Posts for June 13, 2015

Lennart Lundh
Category
Poem

An After Thought

After they first made noisy-joyous love
(moving from the kitchen to the carpet 

to the couch and ending in her bed)
she kissed his nose and he laughed. 

Be careful, she scolded in a whisper.
We don’t want to wake my children.


mtpoet
Category
Poem

Ange, recently widowed

Poem 13, June 13

 

Ange, recently widowed

 

I see you when I go outside to start the Ford.

The air is crisp,

but I can’t see my breath when I breathe out.

 

I wave at you, but I do not shout

to get your attention. A wisp

of a poem begins to form.

 

I cross the street,

coming close before you spy me.

You turn toward me & my heart is sad.

 

In that moment I wish I had

the ability to look into your heart, to see

the entirety of your stress, your discreet

 

loneliness.

You say,” I wish I were not a human being.”

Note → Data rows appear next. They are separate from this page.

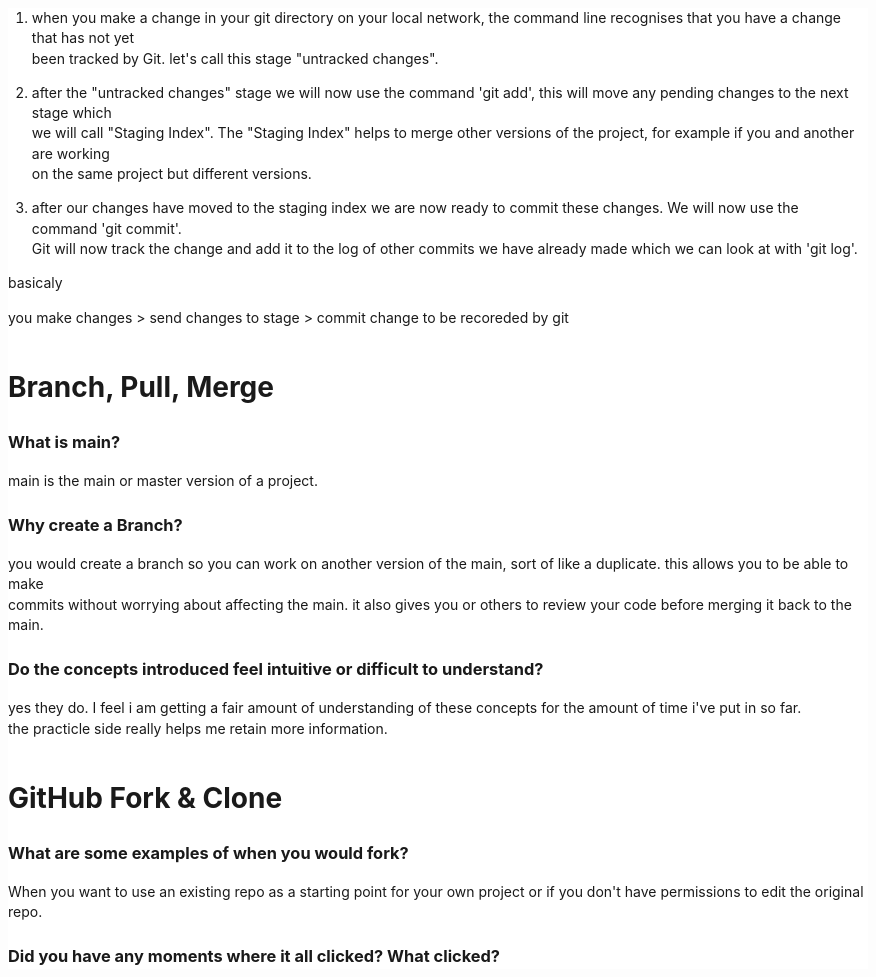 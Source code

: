 1. when you make a change in your git directory on your local network, the command line recognises that you have a change that has not yet  
been tracked by Git. let's call this stage "untracked changes".  
  
2. after the "untracked changes" stage we will now use the command 'git add', this will move any pending changes to the next stage which  
we will call "Staging Index". The "Staging Index" helps to merge other versions of the project, for example if you and another are working  
on the same project but different versions.   
  
3. after our changes have moved to the staging index we are now ready to commit these changes. We will now use the command 'git commit'.  
Git will now track the change and add it to the log of other commits we have already made which we can look at with 'git log'.  
   
basicaly  
  
you make changes > send changes to stage > commit change to be recoreded by git  
  
# Branch, Pull, Merge  
  
  
  
### What is main?  
  
main is the main or master version of a project.  
  
### Why create a Branch?  
  
you would create a branch so you can work on another version of the main, sort of like a duplicate. this allows you to be able to make  
commits without worrying about affecting the main. it also gives you or others to review your code before merging it back to the main.  

### Do the concepts introduced feel intuitive or difficult to understand?  
  
yes they do. I feel i am getting a fair amount of understanding of these concepts for the amount of time i've put in so far.  
the practicle side really helps me retain more information.  
  
# GitHub Fork & Clone  
  
  
  
### What are some examples of when you would fork?  
  
When you want to use an existing repo as a starting point for your own project or if you don't have permissions to edit the original repo.  
   
### Did you have any moments where it all clicked? What clicked?  
   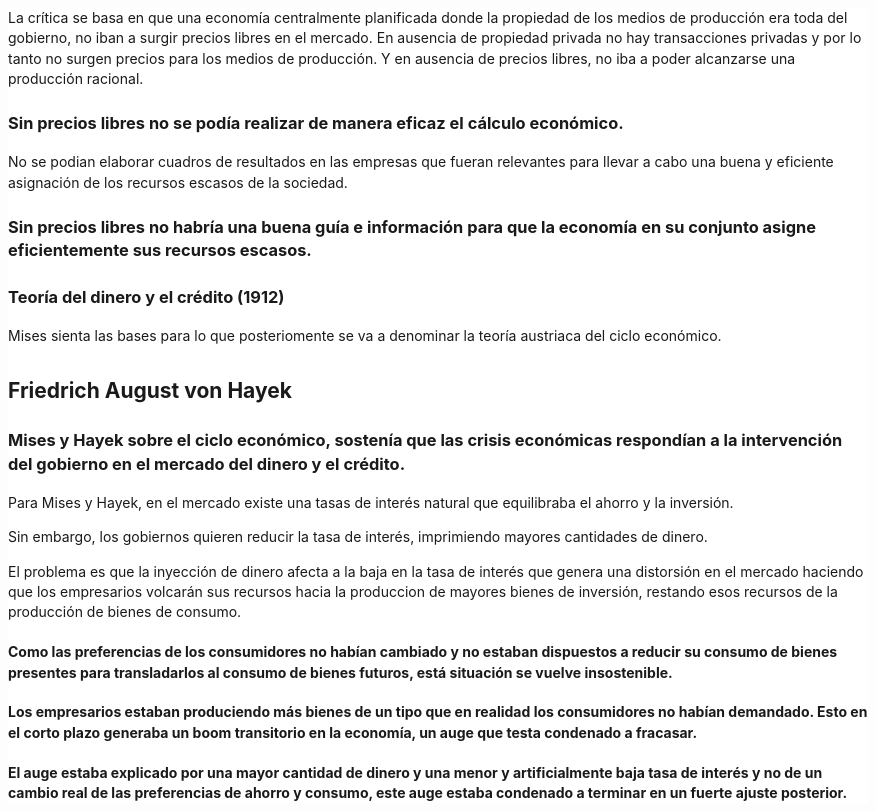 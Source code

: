 La crítica se basa en que una economía centralmente planificada donde la propiedad de los medios de producción era toda del gobierno, no iban a surgir precios libres en el mercado. En ausencia de propiedad privada no hay transacciones privadas y por lo tanto no surgen precios para los medios de producción. Y en ausencia de precios libres, no iba a poder alcanzarse una producción racional. 

### Sin precios libres no se podía realizar de manera eficaz el cálculo económico. 

No se podian elaborar cuadros de resultados en las empresas que fueran relevantes para llevar a cabo una buena y eficiente asignación de los recursos escasos de la sociedad. 

### Sin precios libres no habría una buena guía e información para que la economía en su conjunto asigne eficientemente sus recursos escasos. 


### Teoría del dinero y el crédito (1912)

Mises sienta las bases para lo que posteriomente se va a denominar la teoría austriaca del ciclo económico. 



## Friedrich August von Hayek

### Mises y Hayek sobre el ciclo económico, sostenía que las crisis económicas respondían a la intervención del gobierno en el mercado del dinero y el crédito. 

Para Mises y Hayek, en el mercado existe una tasas de interés natural que equilibraba el ahorro y la inversión. 

Sin embargo, los gobiernos quieren reducir la tasa de interés, imprimiendo mayores cantidades de dinero. 

El problema es que la inyección de dinero afecta a la baja en la tasa de interés que genera una distorsión en el mercado haciendo que los empresarios volcarán sus recursos hacia la produccion de mayores bienes de inversión, restando esos recursos de la producción de bienes de consumo. 

#### Como las preferencias de los consumidores no habían cambiado y no estaban dispuestos a reducir su consumo de bienes presentes para transladarlos al consumo de bienes futuros, está situación se vuelve insostenible. 

#### Los empresarios estaban produciendo más bienes de un tipo que en realidad los consumidores no habían demandado. Esto en el corto plazo generaba un boom transitorio en la economía, un auge que testa condenado a fracasar. 

#### El auge estaba explicado por una mayor cantidad de dinero y una menor y artificialmente baja tasa de interés y no de un cambio real de las preferencias de ahorro y consumo, este auge estaba condenado a terminar en un fuerte ajuste posterior. 
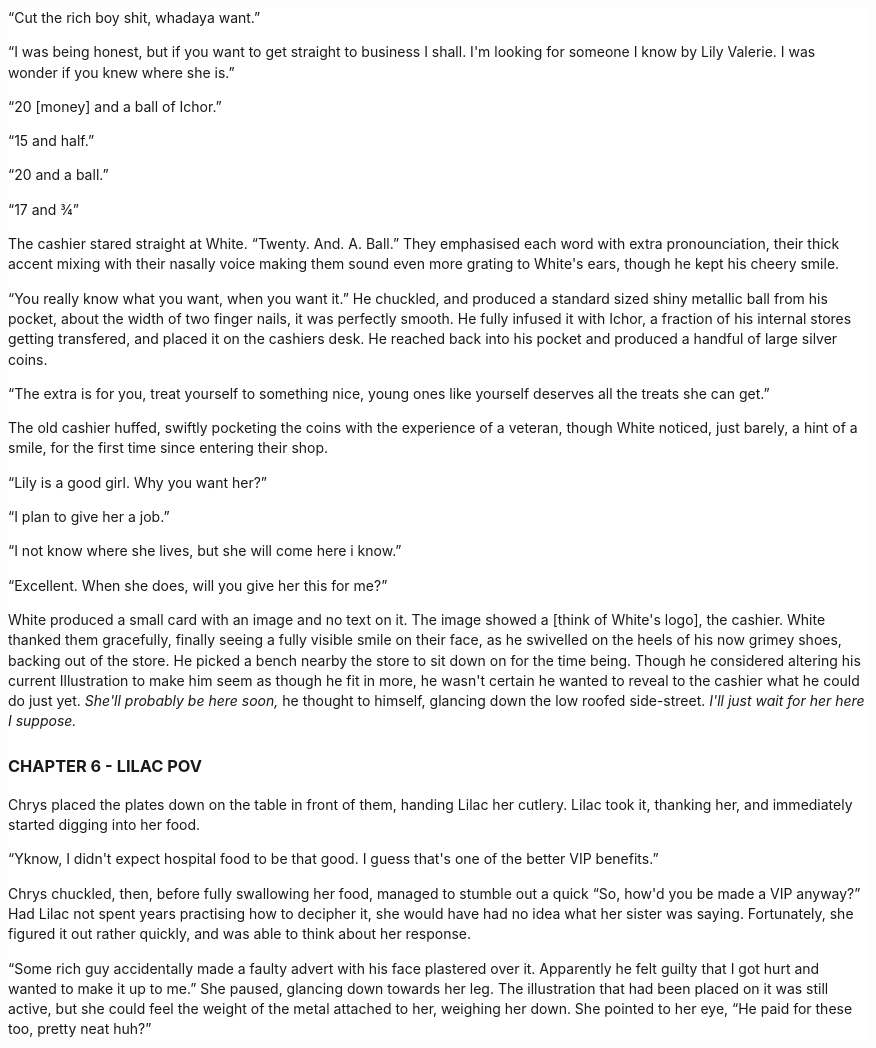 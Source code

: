 “Cut the rich boy shit, whadaya want.”

“I was being honest, but if you want to get straight to business I shall. I'm looking for someone I know by Lily Valerie. I was wonder if you knew where she is.”

“20 \[money\] and a ball of Ichor.”

“15 and half.”

“20 and a ball.”

“17 and ¾”

The cashier stared straight at White. “Twenty. And. A. Ball.” They emphasised each word with extra pronounciation, their thick accent mixing with their nasally voice making them sound even more grating to White's ears, though he kept his cheery smile.

“You really know what you want, when you want it.” He chuckled, and produced a standard sized shiny metallic ball from his pocket, about the width of two finger nails, it was perfectly smooth. He fully infused it with Ichor, a fraction of his internal stores getting transfered, and placed it on the cashiers desk. He reached back into his pocket and produced a handful of large silver coins. 

“The extra is for you, treat yourself to something nice, young ones like yourself deserves all the treats she can get.”

The old cashier huffed, swiftly pocketing the coins with the experience of a veteran, though White noticed, just barely, a hint of a smile, for the first time since entering their shop.

“Lily is a good girl. Why you want her?”

“I plan to give her a job.”

“I not know where she lives, but she will come here i know.”

“Excellent. When she does, will you give her this for me?”

White produced a small card with an image and no text on it. The image showed a \[think of White's logo\], the cashier. White thanked them gracefully, finally seeing a fully visible smile on their face, as he swivelled on the heels of his now grimey shoes, backing out of the store. He picked a bench nearby the store to sit down on for the time being. Though he considered altering his current Illustration to make him seem as though he fit in more, he wasn't certain he wanted to reveal to the cashier what he could do just yet. *She'll probably be here soon,* he thought to himself, glancing down the low roofed side-street. *I'll just wait for her here I suppose.*


### **CHAPTER 6 \- LILAC POV**

Chrys placed the plates down on the table in front of them, handing Lilac her cutlery. Lilac took it, thanking her, and immediately started digging into her food.

“Yknow, I didn't expect hospital food to be that good. I guess that's one of the better VIP benefits.”

Chrys chuckled, then, before fully swallowing her food, managed to stumble out a quick “So, how'd you be made a VIP anyway?” Had Lilac not spent years practising how to decipher it, she would have had no idea what her sister was saying. Fortunately, she figured it out rather quickly, and was able to think about her response.

“Some rich guy accidentally made a faulty advert with his face plastered over it. Apparently he felt guilty that I got hurt and wanted to make it up to me.” She paused, glancing down towards her leg. The illustration that had been placed on it was still active, but she could feel the weight of the metal attached to her, weighing her down. She pointed to her eye, “He paid for these too, pretty neat huh?” 
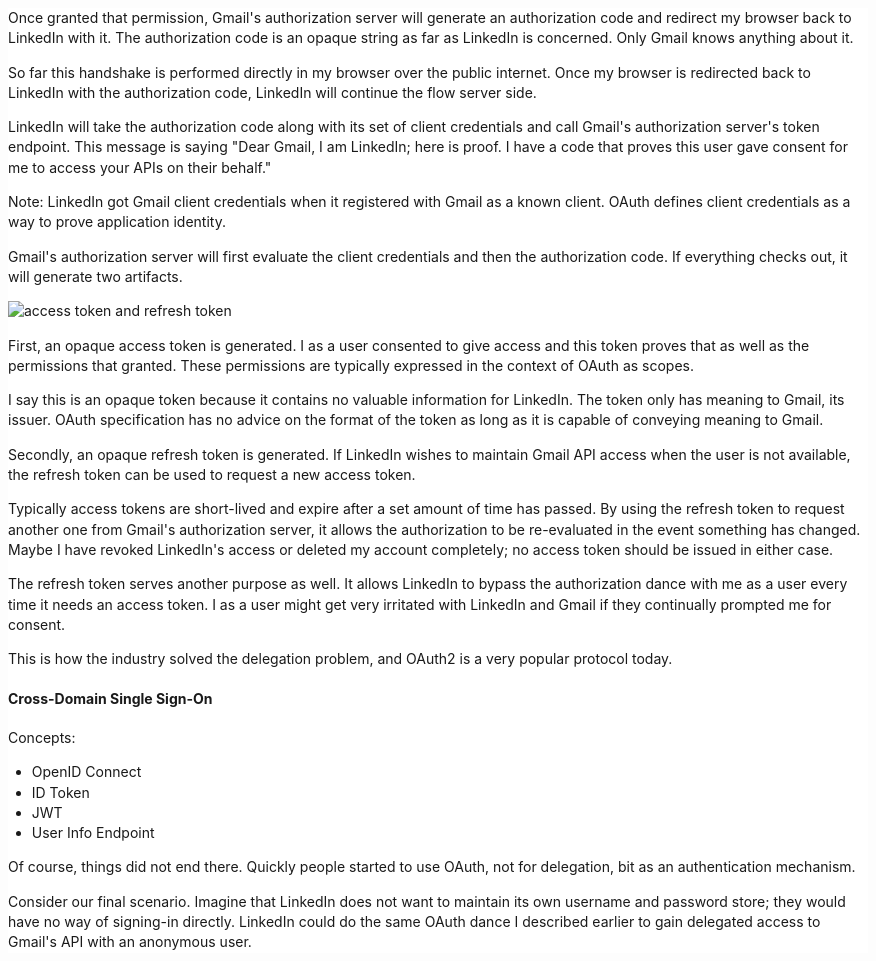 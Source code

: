 Once granted that permission, Gmail's authorization server will generate an authorization code and redirect my browser back to LinkedIn with it. The authorization code is an opaque string as far as LinkedIn is concerned. Only Gmail knows anything about it. 

So far this handshake is performed directly in my browser over the public internet. Once my browser is redirected back to LinkedIn with the authorization code, LinkedIn will continue the flow server side.

LinkedIn will take the authorization code along with its set of client credentials and call Gmail's authorization server's token endpoint. This message is saying "Dear Gmail, I am LinkedIn; here is proof. I have a code that proves this user gave consent for me to access your APIs on their behalf."

Note: LinkedIn got Gmail client credentials when it registered with Gmail as a known client. OAuth defines client credentials as a way to prove application identity.

Gmail's authorization server will first evaluate the client credentials and then the authorization code. If everything checks out, it will generate two artifacts.

![access token and refresh token](images/q2NIBKQ8K.png)

First, an opaque access token is generated. I as a user consented to give access and this token proves that as well as the permissions that granted. These permissions are typically expressed in the context of OAuth as scopes. 

I say this is an opaque token because it contains no valuable information for LinkedIn. The token only has meaning to Gmail, its issuer. OAuth specification has no advice on the format of the token as long as it is capable of conveying meaning to Gmail.

Secondly, an opaque refresh token is generated. If LinkedIn wishes to maintain Gmail API access when the user is not available, the refresh token can be used to request a new access token.

Typically access tokens are short-lived and expire after a set amount of time has passed. By using the refresh token to request another one from Gmail's authorization server, it allows the authorization to be re-evaluated in the event something has changed. Maybe I have revoked LinkedIn's access or deleted my account completely; no access token should be issued in either case.

The refresh token serves another purpose as well. It allows LinkedIn to bypass the authorization dance with me as a user every time it needs an access token. I as a user might get very irritated with LinkedIn and Gmail if they continually prompted me for consent.

This is how the industry solved the delegation problem, and OAuth2 is a very popular protocol today.

#### Cross-Domain Single Sign-On

Concepts:
 - OpenID Connect
 - ID Token
 - JWT
 - User Info Endpoint

Of course, things did not end there. Quickly people started to use OAuth, not for delegation, bit as an authentication mechanism.

Consider our final scenario. Imagine that LinkedIn does not want to maintain its own username and password store; they would have no way of signing-in directly. LinkedIn could do the same OAuth dance I described earlier to gain delegated access to Gmail's API with an anonymous user.
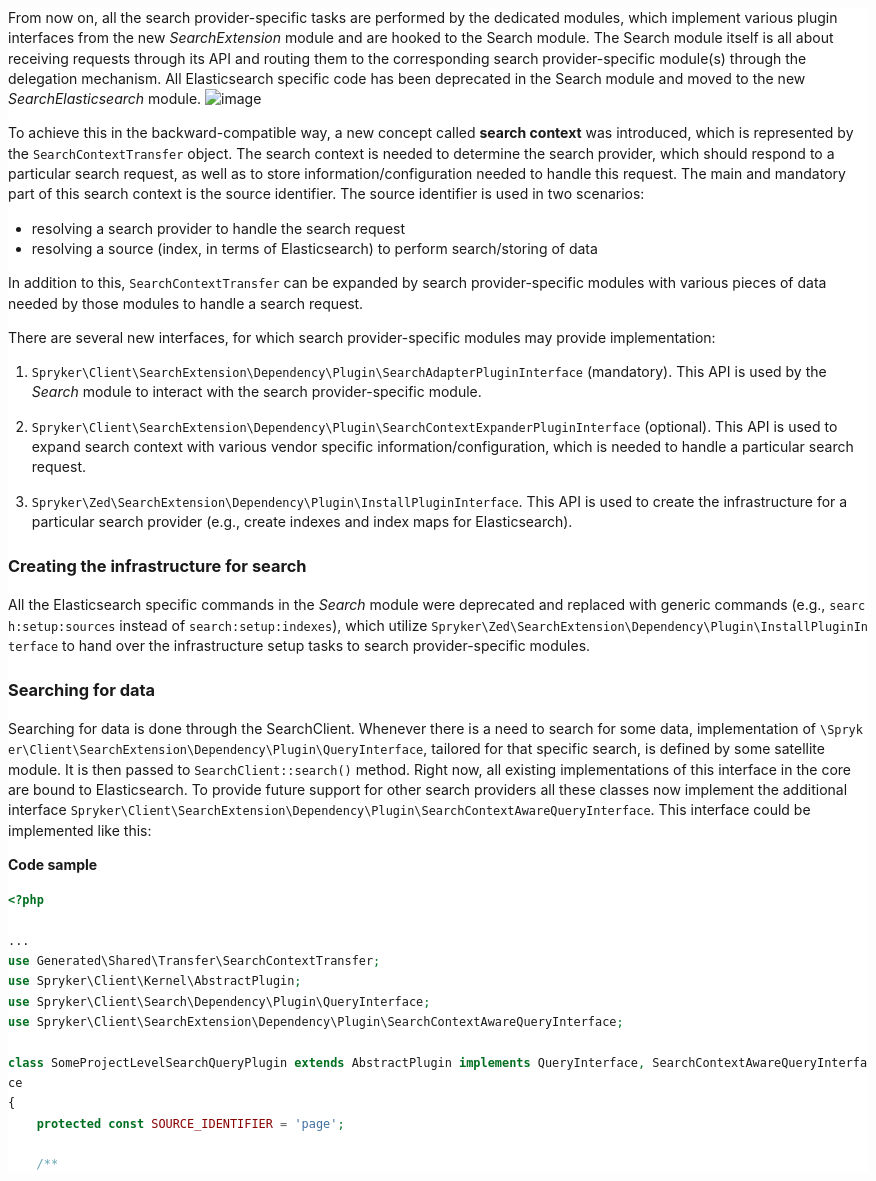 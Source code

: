 From now on, all the search provider-specific tasks are performed by the dedicated modules, which implement various plugin interfaces from the new *SearchExtension* module and are hooked to the Search module. The Search module itself is all about receiving requests through its API and routing them to the corresponding search provider-specific module(s) through the delegation mechanism. All Elasticsearch specific code has been deprecated in the Search module and moved to the new *SearchElasticsearch* module.
![image](https://spryker.s3.eu-central-1.amazonaws.com/docs/Migration+and+Integration/Migration+Concepts/Desired+state+Copy.png)

To achieve this in the backward-compatible way, a new concept called **search context** was introduced, which is represented by the `SearchContextTransfer` object. The search context is needed to determine the search provider, which should respond to a particular search request, as well as to store information/configuration needed to handle this request. The main and mandatory part of this search context is the source identifier. The source identifier is used in two scenarios:

* resolving a search provider to handle the search request
* resolving a source (index, in terms of Elasticsearch) to perform search/storing of data

In addition to this, `SearchContextTransfer` can be expanded by search provider-specific modules with various pieces of data needed by those modules to handle a search request.

There are several new interfaces, for which search provider-specific modules may provide implementation:

1. `Spryker\Client\SearchExtension\Dependency\Plugin\SearchAdapterPluginInterface` (mandatory).  This API is used by the *Search* module to interact with the search provider-specific module.

2. `Spryker\Client\SearchExtension\Dependency\Plugin\SearchContextExpanderPluginInterface` (optional). This API is used to expand search context with various vendor specific information/configuration, which is needed to handle a particular search request.

3. `Spryker\Zed\SearchExtension\Dependency\Plugin\InstallPluginInterface`. This API is used to create the infrastructure for a particular search provider (e.g., create indexes and index maps for Elasticsearch).

### Creating the infrastructure for search

All the Elasticsearch specific commands in the *Search* module were deprecated and replaced with generic commands (e.g., `search:setup:sources` instead of `search:setup:indexes`), which utilize `Spryker\Zed\SearchExtension\Dependency\Plugin\InstallPluginInterface` to hand over the infrastructure setup tasks to search provider-specific modules.

### Searching for data

Searching for data is done through the SearchClient. Whenever there is a need to search for some data, implementation of `\Spryker\Client\SearchExtension\Dependency\Plugin\QueryInterface`, tailored for that specific search, is defined by some satellite module.  It is then passed to `SearchClient::search()` method. Right now, all existing implementations of this interface in the core are bound to Elasticsearch. To provide future support for other search providers all these classes now implement the additional interface `Spryker\Client\SearchExtension\Dependency\Plugin\SearchContextAwareQueryInterface`. This interface could be implemented like this:

**Code sample**

```php
<?php

...
use Generated\Shared\Transfer\SearchContextTransfer;
use Spryker\Client\Kernel\AbstractPlugin;
use Spryker\Client\Search\Dependency\Plugin\QueryInterface;
use Spryker\Client\SearchExtension\Dependency\Plugin\SearchContextAwareQueryInterface;

class SomeProjectLevelSearchQueryPlugin extends AbstractPlugin implements QueryInterface, SearchContextAwareQueryInterface
{
    protected const SOURCE_IDENTIFIER = 'page';

    /**
``` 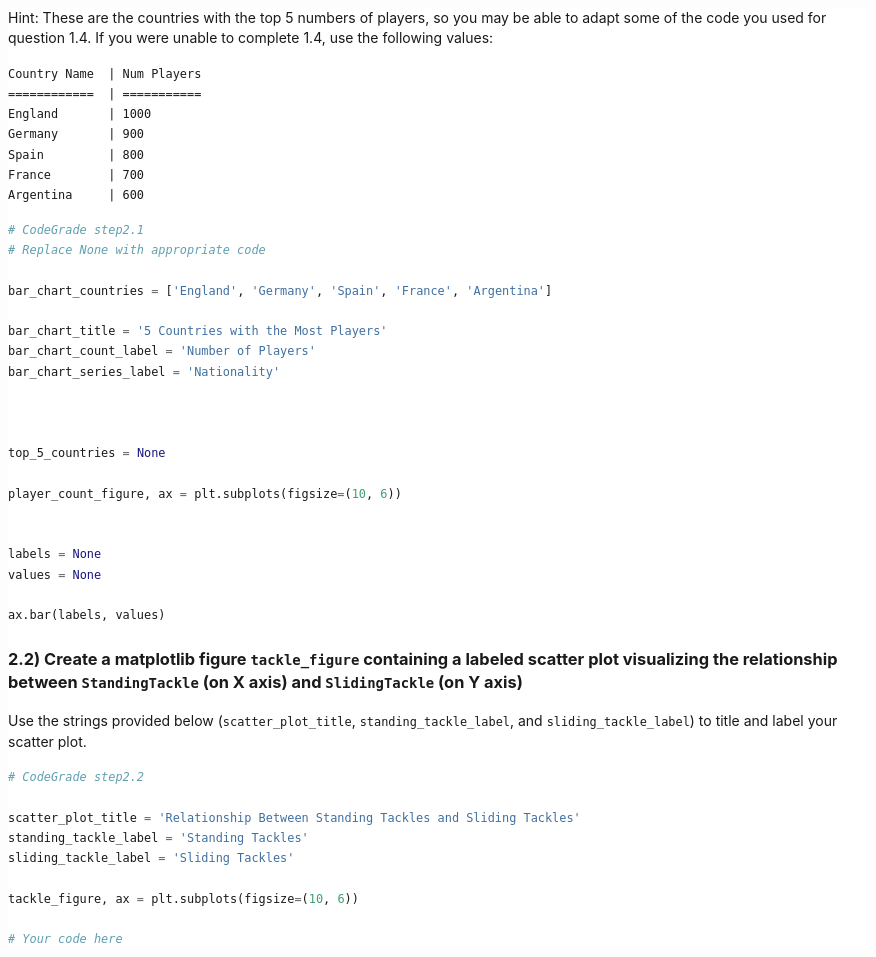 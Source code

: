 Hint: These are the countries with the top 5 numbers of players, so you may be able to adapt some of the code you used for question 1.4. If you were unable to complete 1.4, use the following values:

```
Country Name  | Num Players
============  | ===========
England       | 1000
Germany       | 900
Spain         | 800
France        | 700
Argentina     | 600
```


```python
# CodeGrade step2.1
# Replace None with appropriate code

bar_chart_countries = ['England', 'Germany', 'Spain', 'France', 'Argentina']

bar_chart_title = '5 Countries with the Most Players'
bar_chart_count_label = 'Number of Players'
bar_chart_series_label = 'Nationality'



top_5_countries = None

player_count_figure, ax = plt.subplots(figsize=(10, 6))


labels = None
values = None

ax.bar(labels, values)
```

### 2.2) Create a matplotlib figure `tackle_figure` containing a labeled scatter plot visualizing the relationship between `StandingTackle` (on X axis) and `SlidingTackle` (on Y axis)

Use the strings provided below (`scatter_plot_title`, `standing_tackle_label`, and `sliding_tackle_label`) to title and label your scatter plot. 


```python
# CodeGrade step2.2

scatter_plot_title = 'Relationship Between Standing Tackles and Sliding Tackles'
standing_tackle_label = 'Standing Tackles'
sliding_tackle_label = 'Sliding Tackles'

tackle_figure, ax = plt.subplots(figsize=(10, 6))

# Your code here
```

I ask, “Would you rather be an inhuman being?”

 

You do not answer.

I say, “You have a young son

who will need you for many years.”

 

When I say, “Sometimes it is best to cry,”

your tears

flow. I am an unhappy man

 

& nothing more unless a poet

with no better advice,

counts for something.


Bronson O'Quinn
Participant
Category
Poem

he wants to sing like Thom Yorke

instead of just
sounding
like
a
creep


Carole Johnston
Category
Poem

thirteen

midnight butterfly
silver moon fritillary
following her bliss
savior in the summer dark
of our collective minds
a seer beyond the myth


Pat Owen
Category
Poem

Old Friend

                                                Old Friend

It cheers me to think of her camping–
setting up her easel–
her camp stove
having coffee with neighbors
totally at ease wherever she is.

It gives me hope for myself
marching to the beat
of my own drummer
as she does.

How I miss the comfort of her being–
comfy as an over-stuffed chair
soft in her smile —
her connection to others–
heart centered.

How opposite we are–
how drawn I am to her.


Category
Poem

Preparing: Nick Carraway

Prepare for golem-eyes,
and jewels that only shine
at night.


Gaby Bedetti
Category
Poem

Narrow Road

A farmer lent Basho a horse.
Basho remembered him
with a poem.

On a moonlit walk
we think of our children on an island
on the other side of the globe.

Next morning
from our daughter’s i-phone
we get a hoped-for video call.

They are walking empty Tokyo streets
on a Sunday night
buying neon-bright T-shirts.

Our son promises to
talk about his trip
when he gets home.

Basho was born to wander.
Awestruck by a cricket singing under a helmet,
on his journey he found his soul.

Our millennial son says,
“I’ve done more travelling than I’m used to”
and ”You know how I get without Wi-Fi.”